The Rudd government promised to take responsibility for fixing our hospital system. ‘The buck will stop with me,’ said Prime Minister Rudd, but of course it has not happened. Mr Rudd said he had a tax plan for Australia’s future, but this has not happened yet either. Mr Rudd promised to build a state-of-the-art fibre-to-the-node national broadband network, and we all know where that is at the moment and the convoluted difficulties that the government is facing by not addressing the very specific issues in a proper way. If the coalition government had been re-elected, that NBN would have been well underway by now. Mr Rudd also claimed he was an economic conservative and promised to make sure our economy delivered for working families and to have policies on the cost of living, but of course that has not happened either.

It is sort of a depressing record for the first year of the current government and one that makes me sceptical about how this bill will go when it passes through the bureaucratic system. We will support this bill with amendments in relation to transparency clauses.

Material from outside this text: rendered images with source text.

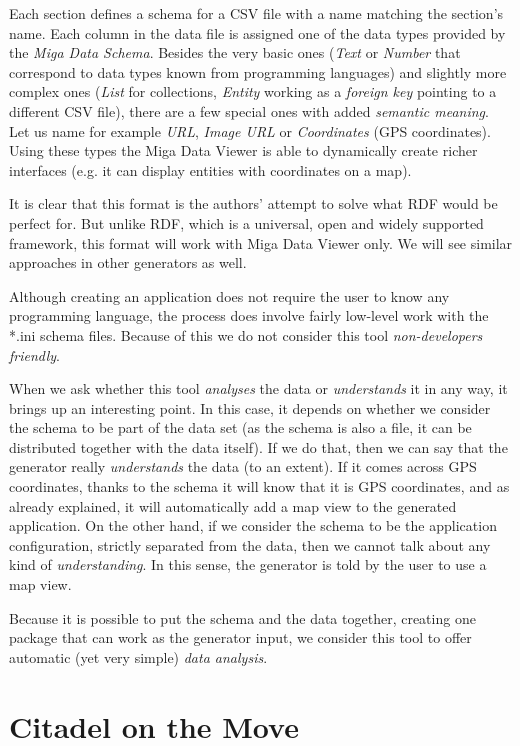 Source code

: Each section defines a schema for a CSV file with a name matching the section's name. Each column in the data file is assigned one of the data types provided by the \emph{Miga Data Schema}. Besides the very basic ones (\emph{Text} or \emph{Number} that correspond to data types known from programming languages) and slightly more complex ones (\emph{List} for collections, \emph{Entity} working as a \emph{foreign key} pointing to a different CSV file), there are a few special ones with added \emph{semantic meaning}. Let us name for example \emph{URL}, \emph{Image URL} or \emph{Coordinates} (GPS coordinates). Using these types the Miga Data Viewer is able to dynamically create richer interfaces (e.g. it can display entities with coordinates on a map).

It is clear that this format is the authors' attempt to solve what RDF would be perfect for. But unlike RDF, which is a universal, open and widely supported framework, this format will work with Miga Data Viewer only. We will see similar approaches in other generators as well.

Although creating an application does not require the user to know any programming language, the process does involve fairly low-level work with the *.ini schema files. Because of this we do not consider this tool \emph{non-developers friendly}.

When we ask whether this tool \emph{analyses} the data or \emph{understands} it in any way, it brings up an interesting point. In this case, it depends on whether we consider the schema to be part of the data set (as the schema is also a file, it can be distributed together with the data itself). If we do that, then we can say that the generator really \emph{understands} the data (to an extent). If it comes across GPS coordinates, thanks to the schema it will know that it is GPS coordinates, and as already explained, it will automatically add a map view to the generated application. On the other hand, if we consider the schema to be the application configuration, strictly separated from the data, then we cannot talk about any kind of \emph{understanding}. In this sense, the generator is told by the user to use a map view.

Because it is possible to put the schema and the data together, creating one package that can work as the generator input, we consider this tool to offer automatic (yet very simple) \emph{data analysis}.

\section{Citadel on the Move}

We are particularly interested in clauses that look after the whole-of-life asset, the financial commitments from other stakeholders who will take up payments under this bill. We will ensure that money will be spent only on projects that satisfy competitive neutrality guidelines and we will ensure that all reports to the Minister for Finance and Deregulation from the advisory boards and the Future Fund board are made public. All of that is pretty practical and common sense, and I would hope that the government will accept those amendments when they are moved—I assume in the other place—and we will all get a better outcome. I certainly hope that this suite of bills will give the economy the boost that it so desperately needs at this time.